PRESIDENT Hage Geingob said that the “future is bleak” due to the impact of climate change, which is why Namibia is trying to find new ways to cooperate with other countries to address the challenge.
Geingob said this during a courtesy call with a German business delegation. The delegation – which Geingob described as “the biggest German delegation” that he has ever seen – was led by Robert Habeck, Germany’s Vice Chancellor and Minister for Economic Affairs and Climate Action.
During the visit, discussions around the intentions and progress of the proposed Namibia-Germany green hydrogen project took focus. According to Habeck, tangible developments have been made with regards to the project, and the courtesy visit with President Geingob is a representation of Germany’s commitment to the project.
“Now things are getting concrete and the visit of me and the delegation is a commitment that we want to have and make the projects happen in Namibia,” Habeck said.
Habeck recalled that Namibia and Germany’s ambitions to collaborate on green hydrogen projects started in Davos earlier this year, when Namibia and Germany signed a Memorandum of Understanding (MoU) that focused on clean, green energy. This MoU, he explained, does not only aim for the production of cheap, reliable energy for the utilisation of Namibians, but also touches on the interest of energy exports from Namibia to other countries such as Germany.
“In Davos, we discussed a lot of things.

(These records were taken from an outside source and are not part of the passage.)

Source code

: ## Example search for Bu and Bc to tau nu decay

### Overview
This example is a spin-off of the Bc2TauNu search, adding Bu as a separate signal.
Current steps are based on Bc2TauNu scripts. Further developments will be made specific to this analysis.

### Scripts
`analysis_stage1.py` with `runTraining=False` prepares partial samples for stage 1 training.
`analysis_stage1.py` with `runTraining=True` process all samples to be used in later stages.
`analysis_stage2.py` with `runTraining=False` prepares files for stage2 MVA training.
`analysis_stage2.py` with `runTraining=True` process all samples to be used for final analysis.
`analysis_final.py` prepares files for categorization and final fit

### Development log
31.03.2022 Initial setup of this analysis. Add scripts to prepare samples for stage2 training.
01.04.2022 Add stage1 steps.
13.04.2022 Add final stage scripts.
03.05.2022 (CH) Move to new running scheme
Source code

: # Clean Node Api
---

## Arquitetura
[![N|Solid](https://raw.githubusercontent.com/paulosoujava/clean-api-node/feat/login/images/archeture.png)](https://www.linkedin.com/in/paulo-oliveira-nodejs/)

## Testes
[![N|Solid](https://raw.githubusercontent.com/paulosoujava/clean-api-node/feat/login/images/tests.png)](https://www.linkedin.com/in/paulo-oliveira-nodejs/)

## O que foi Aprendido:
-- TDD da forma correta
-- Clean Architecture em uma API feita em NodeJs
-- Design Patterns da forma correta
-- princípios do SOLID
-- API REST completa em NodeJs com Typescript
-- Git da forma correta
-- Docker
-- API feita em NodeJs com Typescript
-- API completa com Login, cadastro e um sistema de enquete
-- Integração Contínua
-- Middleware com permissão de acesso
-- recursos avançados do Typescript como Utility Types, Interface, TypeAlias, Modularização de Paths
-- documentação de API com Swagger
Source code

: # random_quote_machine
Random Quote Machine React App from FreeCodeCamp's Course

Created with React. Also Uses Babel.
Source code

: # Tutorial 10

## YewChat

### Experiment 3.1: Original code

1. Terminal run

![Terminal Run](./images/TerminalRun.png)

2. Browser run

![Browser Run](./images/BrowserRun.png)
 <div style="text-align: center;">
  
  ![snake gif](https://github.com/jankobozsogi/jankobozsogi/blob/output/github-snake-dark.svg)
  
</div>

In the centre of our discussion was energy: clean energy, green energy for Namibia. For your country having the people have a reliable and cheap energy system, but also in the interest of exports from Namibia, maybe to Germany as well,” Habeck explained.

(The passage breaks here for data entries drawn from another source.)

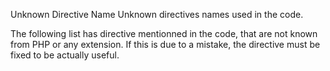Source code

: Unknown Directive Name
Unknown directives names used in the code. 

The following list has directive mentionned in the code, that are not known from PHP or any extension. If this is due to a mistake, the directive must be fixed to be actually useful.

<?php

// non-existing directive
$reporting_error = ini_get('reporting_error');
$error_reporting = ini_get('error_reproting'); // Note the inversion
if (ini_set('dump_globals')) {
    // doSomething()
}

// Correct directives
$error_reporting = ini_get('reporting_error');
if (ini_set('xdebug.dump_globals')) {
    // doSomething()
}

?>
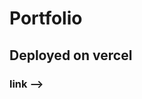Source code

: # Portfolio
## Deployed on vercel
### link --> <a href = "https://myportfolio-rho-three-80.vercel.app/" />
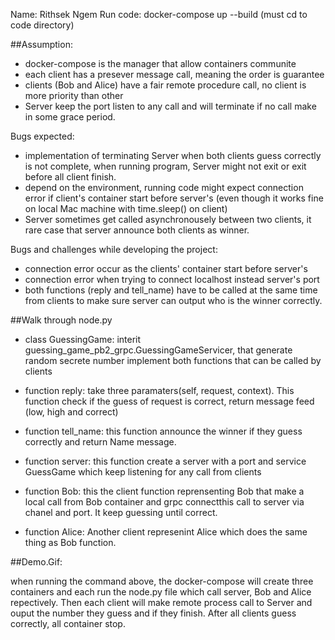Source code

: Name: Rithsek Ngem
Run code: docker-compose up --build (must cd to code directory)

##Assumption:
 - docker-compose is the manager that allow containers communite 
 - each client has a presever message call, meaning the order is guarantee
 - clients (Bob and Alice) have a fair remote procedure call, no client is more priority than other
 - Server keep the port listen to any call and will terminate if no call make in some grace period. 

 Bugs expected: 
 - implementation of terminating Server when both clients guess correctly is not complete, when running program, Server might not exit or exit before all client finish. 
 - depend on the environment, running code might expect connection error if client's container start before server's (even though it works fine on local Mac machine with time.sleep() on client)
 - Server sometimes get called asynchronousely between two clients, it rare case that server announce both clients as winner. 
 
 Bugs and challenges while developing the project:
 - connection error occur as the clients' container start before server's 
 - connection error when trying to connect localhost instead server's port 
 - both functions (reply and tell_name) have to be called at the same time from clients to make sure server can output who is the winner correctly. 

##Walk through node.py

- class GuessingGame: interit guessing_game_pb2_grpc.GuessingGameServicer, that generate random secrete number implement both functions that can be called by clients
- function reply: take three paramaters(self, request, context). This function check if the guess of request is correct, return message feed (low, high and correct)
- function tell_name: this function announce the winner if they guess correctly and return Name message. 

- function server: this function create a server with a port and service GuessGame which keep listening for any call from clients

- function Bob: this the client function reprensenting Bob that make a local call from Bob container and grpc connectthis call to server via chanel and port. It keep guessing until correct. 

- function Alice: Another client represenint Alice which does the same thing as Bob function. 

##Demo.Gif:

when running the command above, the docker-compose will create three containers and each run the node.py file which call server, Bob and Alice repectively. Then each client will make remote process call to Server and ouput the number they guess and if they finish. After all clients guess correctly, all container stop.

The visit also witnessed the signing of a Memorandum of Agreement (MoA) between Habeck and the Minister of Mines and Energy, Tom Alweendo. This MoA is intended to create a conducive business environment for the green hydrogen sector in the two countries.
Geingob said that he is “very optimistic” about the green hydrogen project, adding that the two countries are trying to find ways to tackle climate change, while also doing business.